Task statement: Each line below from the one containing "<li>HTML (10 Questions)</li>" through the one containing "<li>MathJax (10 Questions)</li>" is to be given again exactly, and no line outside that span.

Top of Records supplied

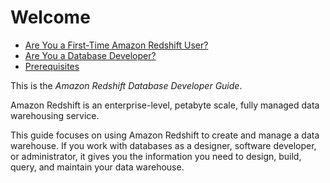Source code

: # Welcome<a name="welcome"></a>


+ [Are You a First\-Time Amazon Redshift User?](c-first-time-user.md)
+ [Are You a Database Developer?](c-who-should-use-this-guide.md)
+ [Prerequisites](c-dev-guide-prereqs.md)

This is the *Amazon Redshift Database Developer Guide*\.

 Amazon Redshift is an enterprise\-level, petabyte scale, fully managed data warehousing service\.

This guide focuses on using Amazon Redshift to create and manage a data warehouse\. If you work with databases as a designer, software developer, or administrator, it gives you the information you need to design, build, query, and maintain your data warehouse\.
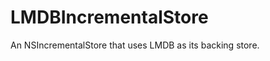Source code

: LMDBIncrementalStore
====================

An NSIncrementalStore that uses LMDB as its backing store.
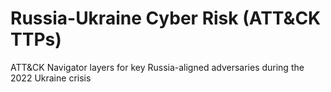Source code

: # Russia-Ukraine Cyber Risk (ATT&CK TTPs)
ATT&amp;CK Navigator layers for key Russia-aligned adversaries during the 2022 Ukraine crisis
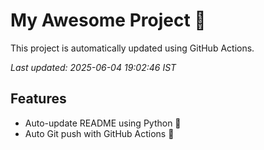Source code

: # My Awesome Project 🚀

This project is automatically updated using GitHub Actions.

_Last updated: 2025-06-04 19:02:46 IST_

## Features
- Auto-update README using Python 🐍
- Auto Git push with GitHub Actions 🤖
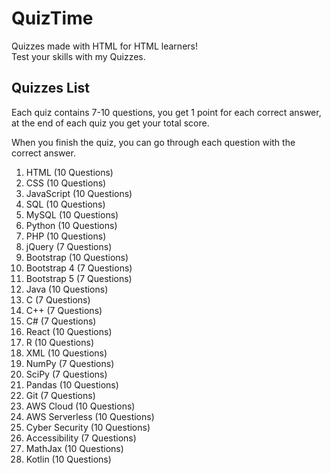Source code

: <h1>QuizTime</h1>
Quizzes made with HTML for HTML learners!
<br>
Test your skills with my Quizzes.
<h2>Quizzes List</h2>
Each quiz contains 7-10 questions, you get 1 point for each correct answer, at the end of each quiz you get your total score.
<p></p>
When you finish the quiz, you can go through each question with the correct answer.
<br>
<ol>
  <li>HTML (10 Questions)</li>
  <li>CSS (10 Questions)</li>
  <li>JavaScript (10 Questions)</li>
  <li>SQL (10 Questions)</li>
  <li>MySQL (10 Questions)</li>
  <li>Python (10 Questions)</li>
  <li>PHP (10 Questions)</li>
  <li>jQuery (7 Questions)</li>
  <li>Bootstrap (10 Questions)</li>
  <li>Bootstrap 4 (7 Questions)</li>
  <li>Bootstrap 5 (7 Questions)</li>
  <li>Java (10 Questions)</li>
  <li>C (7 Questions)</li>
  <li>C++ (7 Questions)</li>
  <li>C# (7 Questions)</li>
  <li>React (10 Questions)</li>
  <li>R (10 Questions)</li>
  <li>XML (10 Questions)</li>
  <li>NumPy (7 Questions)</li>
  <li>SciPy (7 Questions)</li>
  <li>Pandas (10 Questions)</li>
  <li>Git (7 Questions)</li>
  <li>AWS Cloud (10 Questions)</li>
  <li>AWS Serverless (10 Questions)</li>
  <li>Cyber Security (10 Questions)</li>
  <li>Accessibility (7 Questions)</li>
  <li>MathJax (10 Questions)</li>
  <li>Kotlin (10 Questions)</li>
</ol>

Bottom of Records supplied

Exercise answer:
  <li>HTML (10 Questions)</li>
  <li>CSS (10 Questions)</li>
  <li>JavaScript (10 Questions)</li>
  <li>SQL (10 Questions)</li>
  <li>MySQL (10 Questions)</li>
  <li>Python (10 Questions)</li>
  <li>PHP (10 Questions)</li>
  <li>jQuery (7 Questions)</li>
  <li>Bootstrap (10 Questions)</li>
  <li>Bootstrap 4 (7 Questions)</li>
  <li>Bootstrap 5 (7 Questions)</li>
  <li>Java (10 Questions)</li>
  <li>C (7 Questions)</li>
  <li>C++ (7 Questions)</li>
  <li>C# (7 Questions)</li>
  <li>React (10 Questions)</li>
  <li>R (10 Questions)</li>
  <li>XML (10 Questions)</li>
  <li>NumPy (7 Questions)</li>
  <li>SciPy (7 Questions)</li>
  <li>Pandas (10 Questions)</li>
  <li>Git (7 Questions)</li>
  <li>AWS Cloud (10 Questions)</li>
  <li>AWS Serverless (10 Questions)</li>
  <li>Cyber Security (10 Questions)</li>
  <li>Accessibility (7 Questions)</li>
  <li>MathJax (10 Questions)</li>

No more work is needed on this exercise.